* _INSTRUCTIONS FOR THE TASK_
Please copy each line in the records below that contains the string "https".
● ● ● ● ●
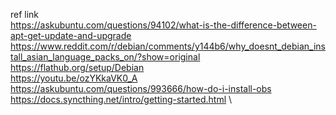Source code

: ref link\
https://askubuntu.com/questions/94102/what-is-the-difference-between-apt-get-update-and-upgrade \
https://www.reddit.com/r/debian/comments/y144b6/why_doesnt_debian_install_asian_language_packs_on/?show=original \
https://flathub.org/setup/Debian \
https://youtu.be/ozYKkaVK0_A \
https://askubuntu.com/questions/993666/how-do-i-install-obs \
https://docs.syncthing.net/intro/getting-started.html \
● ● ● ● ●
* _TASK ANSWER_
https://askubuntu.com/questions/94102/what-is-the-difference-between-apt-get-update-and-upgrade \
https://www.reddit.com/r/debian/comments/y144b6/why_doesnt_debian_install_asian_language_packs_on/?show=original \
https://flathub.org/setup/Debian \
https://youtu.be/ozYKkaVK0_A \
https://askubuntu.com/questions/993666/how-do-i-install-obs \
https://docs.syncthing.net/intro/getting-started.html \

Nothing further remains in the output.